Without carrying over a single picture, write out the records below exactly.

═════ DATA SHOWN ═════

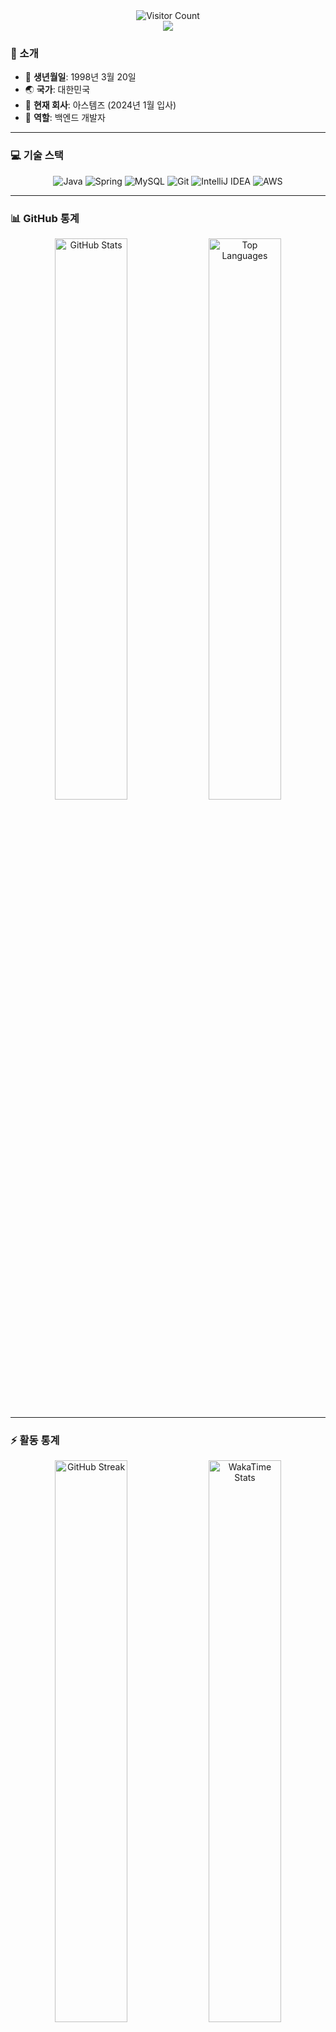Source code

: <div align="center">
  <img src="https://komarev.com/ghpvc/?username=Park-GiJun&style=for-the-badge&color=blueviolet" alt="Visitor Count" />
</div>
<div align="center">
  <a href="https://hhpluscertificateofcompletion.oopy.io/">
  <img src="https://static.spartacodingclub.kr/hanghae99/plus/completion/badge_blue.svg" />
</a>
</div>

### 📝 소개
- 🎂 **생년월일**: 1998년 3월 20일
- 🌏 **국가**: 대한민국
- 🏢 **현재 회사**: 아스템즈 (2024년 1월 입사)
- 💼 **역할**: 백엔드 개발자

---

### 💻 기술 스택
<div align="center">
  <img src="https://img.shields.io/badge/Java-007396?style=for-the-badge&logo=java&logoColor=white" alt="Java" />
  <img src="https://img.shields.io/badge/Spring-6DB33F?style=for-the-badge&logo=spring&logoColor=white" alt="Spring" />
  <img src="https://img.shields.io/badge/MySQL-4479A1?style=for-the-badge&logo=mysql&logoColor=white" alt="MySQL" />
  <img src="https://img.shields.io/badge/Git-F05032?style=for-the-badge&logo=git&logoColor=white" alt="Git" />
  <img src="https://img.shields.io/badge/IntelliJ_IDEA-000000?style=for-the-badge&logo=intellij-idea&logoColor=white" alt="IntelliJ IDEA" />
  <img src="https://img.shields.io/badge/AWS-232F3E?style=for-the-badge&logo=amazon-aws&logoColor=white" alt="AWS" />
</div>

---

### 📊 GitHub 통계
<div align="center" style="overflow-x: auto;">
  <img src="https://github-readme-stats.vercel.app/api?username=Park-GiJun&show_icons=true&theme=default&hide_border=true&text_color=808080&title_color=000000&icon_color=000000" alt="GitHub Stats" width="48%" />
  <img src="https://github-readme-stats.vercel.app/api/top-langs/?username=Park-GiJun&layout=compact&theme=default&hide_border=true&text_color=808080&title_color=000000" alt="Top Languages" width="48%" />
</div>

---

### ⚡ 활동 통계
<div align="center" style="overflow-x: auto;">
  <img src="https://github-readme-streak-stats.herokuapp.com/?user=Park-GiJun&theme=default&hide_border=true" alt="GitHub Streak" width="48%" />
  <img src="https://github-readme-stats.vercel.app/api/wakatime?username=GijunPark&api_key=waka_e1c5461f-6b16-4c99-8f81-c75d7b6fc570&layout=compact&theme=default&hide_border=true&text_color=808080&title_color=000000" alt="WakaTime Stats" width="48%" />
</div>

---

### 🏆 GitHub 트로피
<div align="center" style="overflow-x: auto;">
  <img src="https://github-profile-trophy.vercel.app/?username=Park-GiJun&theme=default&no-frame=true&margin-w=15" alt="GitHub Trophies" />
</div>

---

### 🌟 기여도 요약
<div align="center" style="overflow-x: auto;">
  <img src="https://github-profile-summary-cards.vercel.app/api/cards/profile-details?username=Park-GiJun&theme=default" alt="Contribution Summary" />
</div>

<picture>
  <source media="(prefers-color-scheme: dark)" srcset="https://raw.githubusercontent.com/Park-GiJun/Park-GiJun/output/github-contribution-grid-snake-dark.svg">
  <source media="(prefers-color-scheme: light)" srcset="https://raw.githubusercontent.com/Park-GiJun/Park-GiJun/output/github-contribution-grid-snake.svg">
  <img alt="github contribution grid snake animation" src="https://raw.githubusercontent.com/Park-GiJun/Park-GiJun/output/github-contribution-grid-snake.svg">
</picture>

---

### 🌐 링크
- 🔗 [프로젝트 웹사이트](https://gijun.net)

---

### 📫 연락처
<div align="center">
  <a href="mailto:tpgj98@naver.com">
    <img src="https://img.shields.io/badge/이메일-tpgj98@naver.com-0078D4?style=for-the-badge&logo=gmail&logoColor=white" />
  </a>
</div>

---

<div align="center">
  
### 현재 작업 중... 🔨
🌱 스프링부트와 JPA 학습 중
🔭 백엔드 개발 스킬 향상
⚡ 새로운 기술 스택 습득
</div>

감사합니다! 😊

═════

→ RESPONSE AREA:
Source code

: <div align="center">
  <img src="https://komarev.com/ghpvc/?username=Park-GiJun&style=for-the-badge&color=blueviolet" alt="Visitor Count" />
</div>
<div align="center">
  <a href="https://hhpluscertificateofcompletion.oopy.io/">
  <img src="https://static.spartacodingclub.kr/hanghae99/plus/completion/badge_blue.svg" />
</a>
</div>

### 📝 소개
- 🎂 **생년월일**: 1998년 3월 20일
- 🌏 **국가**: 대한민국
- 🏢 **현재 회사**: 아스템즈 (2024년 1월 입사)
- 💼 **역할**: 백엔드 개발자

---

### 💻 기술 스택
<div align="center">
  <img src="https://img.shields.io/badge/Java-007396?style=for-the-badge&logo=java&logoColor=white" alt="Java" />
  <img src="https://img.shields.io/badge/Spring-6DB33F?style=for-the-badge&logo=spring&logoColor=white" alt="Spring" />
  <img src="https://img.shields.io/badge/MySQL-4479A1?style=for-the-badge&logo=mysql&logoColor=white" alt="MySQL" />
  <img src="https://img.shields.io/badge/Git-F05032?style=for-the-badge&logo=git&logoColor=white" alt="Git" />
  <img src="https://img.shields.io/badge/IntelliJ_IDEA-000000?style=for-the-badge&logo=intellij-idea&logoColor=white" alt="IntelliJ IDEA" />
  <img src="https://img.shields.io/badge/AWS-232F3E?style=for-the-badge&logo=amazon-aws&logoColor=white" alt="AWS" />
</div>

---

### 📊 GitHub 통계
<div align="center" style="overflow-x: auto;">
  <img src="https://github-readme-stats.vercel.app/api?username=Park-GiJun&show_icons=true&theme=default&hide_border=true&text_color=808080&title_color=000000&icon_color=000000" alt="GitHub Stats" width="48%" />
  <img src="https://github-readme-stats.vercel.app/api/top-langs/?username=Park-GiJun&layout=compact&theme=default&hide_border=true&text_color=808080&title_color=000000" alt="Top Languages" width="48%" />
</div>

---

### ⚡ 활동 통계
<div align="center" style="overflow-x: auto;">
  <img src="https://github-readme-streak-stats.herokuapp.com/?user=Park-GiJun&theme=default&hide_border=true" alt="GitHub Streak" width="48%" />
  <img src="https://github-readme-stats.vercel.app/api/wakatime?username=GijunPark&api_key=waka_e1c5461f-6b16-4c99-8f81-c75d7b6fc570&layout=compact&theme=default&hide_border=true&text_color=808080&title_color=000000" alt="WakaTime Stats" width="48%" />
</div>

---

### 🏆 GitHub 트로피
<div align="center" style="overflow-x: auto;">
  <img src="https://github-profile-trophy.vercel.app/?username=Park-GiJun&theme=default&no-frame=true&margin-w=15" alt="GitHub Trophies" />
</div>

---

### 🌟 기여도 요약
<div align="center" style="overflow-x: auto;">
  <img src="https://github-profile-summary-cards.vercel.app/api/cards/profile-details?username=Park-GiJun&theme=default" alt="Contribution Summary" />
</div>

<picture>
  <source media="(prefers-color-scheme: dark)" srcset="https://raw.githubusercontent.com/Park-GiJun/Park-GiJun/output/github-contribution-grid-snake-dark.svg">
  <source media="(prefers-color-scheme: light)" srcset="https://raw.githubusercontent.com/Park-GiJun/Park-GiJun/output/github-contribution-grid-snake.svg">
  <img alt="github contribution grid snake animation" src="https://raw.githubusercontent.com/Park-GiJun/Park-GiJun/output/github-contribution-grid-snake.svg">
</picture>

---

### 🌐 링크
- 🔗 [프로젝트 웹사이트](https://gijun.net)

---

### 📫 연락처
<div align="center">
  <a href="mailto:tpgj98@naver.com">
    <img src="https://img.shields.io/badge/이메일-tpgj98@naver.com-0078D4?style=for-the-badge&logo=gmail&logoColor=white" />
  </a>
</div>

---

<div align="center">
  
### 현재 작업 중... 🔨
🌱 스프링부트와 JPA 학습 중
🔭 백엔드 개발 스킬 향상
⚡ 새로운 기술 스택 습득
</div>

감사합니다! 😊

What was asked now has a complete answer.